Source data —
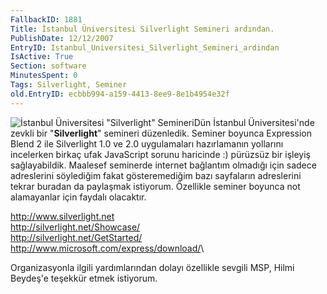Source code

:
 ```yaml
---
FallbackID: 1881
Title: İstanbul Üniversitesi Silverlight Semineri ardından.
PublishDate: 12/12/2007
EntryID: Istanbul_Universitesi_Silverlight_Semineri_ardindan
IsActive: True
Section: software
MinutesSpent: 0
Tags: Silverlight, Seminer
old.EntryID: ecbbb994-a159-4413-8ee9-8e1b4954e32f
---
```

![İstanbul Üniversitesi "Silverlight"
Semineri](http://cdn.daron.yondem.com/assets/1881/11122007_1.jpg)Dün
İstanbul Üniversitesi'nde zevkli bir "**Silverlight**" semineri
düzenledik. Seminer boyunca Expression Blend 2 ile Silverlight 1.0 ve
2.0 uygulamaları hazırlamanın yollarını incelerken birkaç ufak
JavaScript sorunu haricinde :) pürüzsüz bir işleyiş sağlayabildik.
Maalesef seminerde internet bağlantım olmadığı için sadece adreslerini
söylediğim fakat gösteremediğim bazı sayfaların adreslerini tekrar
buradan da paylaşmak istiyorum. Özellikle seminer boyunca not
alamayanlar için faydalı olacaktır.

<http://www.silverlight.net>\
 <http://silverlight.net/Showcase/>\
 <http://silverlight.net/GetStarted/>\
 <http://www.microsoft.com/express/download/>\

Organizasyonla ilgili yardımlarından dolayı özellikle sevgili MSP, Hilmi
Beydeş'e teşekkür etmek istiyorum.


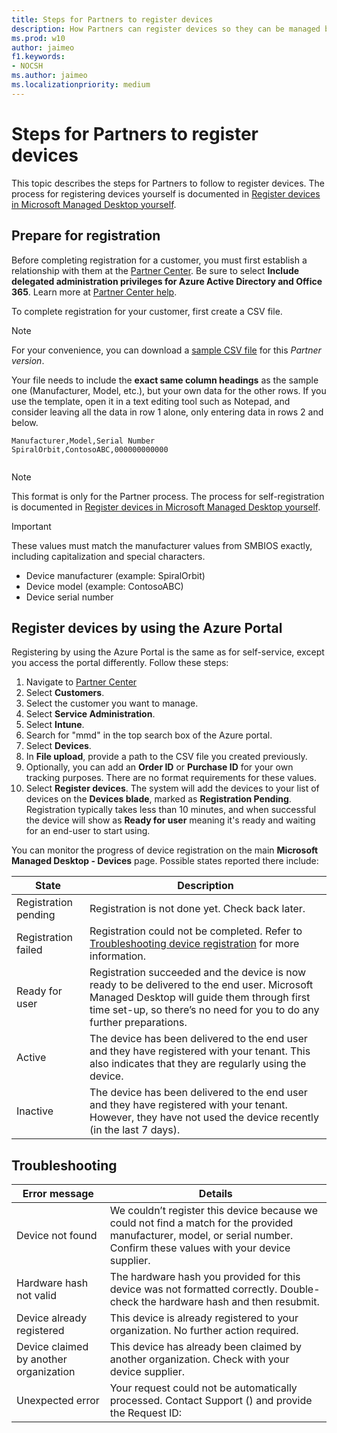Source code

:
 ```yaml
---
title: Steps for Partners to register devices
description: How Partners can register devices so they can be managed by Microsoft Managed Desktop
ms.prod: w10
author: jaimeo
f1.keywords:
- NOCSH
ms.author: jaimeo
ms.localizationpriority: medium
---
```


# Steps for Partners to register devices


This topic describes the steps for Partners to follow to register devices. The process for registering devices yourself is documented in [Register devices in Microsoft Managed Desktop yourself](register-devices-self.md).



## Prepare for registration 
Before completing registration for a customer, you must first establish a relationship with them at the [Partner Center](https://partner.microsoft.com/dashboard). Be sure to select **Include delegated administration privileges for Azure Active Directory and Office 365**. Learn more at [Partner Center help](https://docs.microsoft.com/partner-center/request-a-relationship-with-a-customer).

To complete registration for your customer, first create a CSV file.

>[!NOTE]
>For your convenience, you can download a [sample CSV file](https://github.com/MicrosoftDocs/microsoft-365-docs/raw/public/microsoft-365/managed-desktop/get-started/downloads/device-registration-sample-self.csv) for this *Partner version*.

Your file needs to include the **exact same column headings** as the sample one (Manufacturer, Model, etc.), but your own data for the other rows. If you use the template, open it in a text editing tool such as Notepad, and consider leaving all the data in row 1 alone, only entering data in rows 2 and below. 
    
  ```
 Manufacturer,Model,Serial Number
  SpiralOrbit,ContosoABC,000000000000
  
  
  ```




>[!NOTE]
>This format is only for the Partner process. The process for self-registration is documented in [Register devices in Microsoft Managed Desktop yourself](register-devices-self.md).

>[!IMPORTANT]
>These values must match the manufacturer values from SMBIOS exactly, including capitalization and special characters. 

- Device manufacturer (example: SpiralOrbit) 
- Device model (example: ContosoABC)
- Device serial number

## Register devices by using the Azure Portal

Registering by using the Azure Portal is the same as for self-service, except you access the portal differently. Follow these steps:

1. Navigate to [Partner Center](https://partner.microsoft.com/dashboard)
2. Select **Customers**.
3. Select the customer you want to manage.
4. Select **Service Administration**.
5. Select **Intune**.
6. Search for "mmd" in the top search box of the Azure portal.
7. Select **Devices**.
8. In **File upload**, provide a path to the CSV file you created previously.
9. Optionally, you can add an **Order ID** or **Purchase ID** for your own tracking purposes. There are no format requirements for these values.
10. Select **Register devices**. The system will add the devices to your list of devices on the **Devices blade**, marked as **Registration Pending**. Registration typically takes less than 10 minutes, and when successful the device will show as **Ready for user** meaning it's ready and waiting for an end-user to start using.


You can monitor the progress of device registration on the main **Microsoft Managed Desktop - Devices** page. Possible states reported there include:

| State | Description |
|---------------|-------------|
| Registration pending | Registration is not done yet. Check back later. |
| Registration failed | Registration could not be completed. Refer to [Troubleshooting device registration](register-devices-self.md#troubleshooting-device-registration) for more information. |
| Ready for user | Registration succeeded and the device is now ready to be delivered to the end user. Microsoft Managed Desktop will guide them through first time set-up, so there’s no need for you to do any further preparations. |
| Active | The device has been delivered to the end user and they have registered with your tenant. This also indicates that they are regularly using the device. |
| Inactive | The device has been delivered to the end user and they have registered with your tenant. However, they have not used the device recently (in the last 7 days).  |



## Troubleshooting

| Error message | Details |
|---------------|-------------|
| Device not found | We couldn’t register this device because we could not find a match for the provided manufacturer, model, or serial number. Confirm these values with your device supplier. |
| Hardware hash not valid | The hardware hash you provided for this device was not formatted correctly. Double-check the hardware hash and then resubmit. |
| Device already registered | This device is already registered to your organization. No further action required. |
| Device claimed by another organization | This device has already been claimed by another organization. Check with your device supplier. |
| Unexpected error | Your request could not be automatically processed. Contact Support (<support link>) and provide the Request ID: <requestId> |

Goal of the exercise — Among the lines above, return each one holding the string "ContosoABC".

Response box —
  SpiralOrbit,ContosoABC,000000000000
- Device model (example: ContosoABC)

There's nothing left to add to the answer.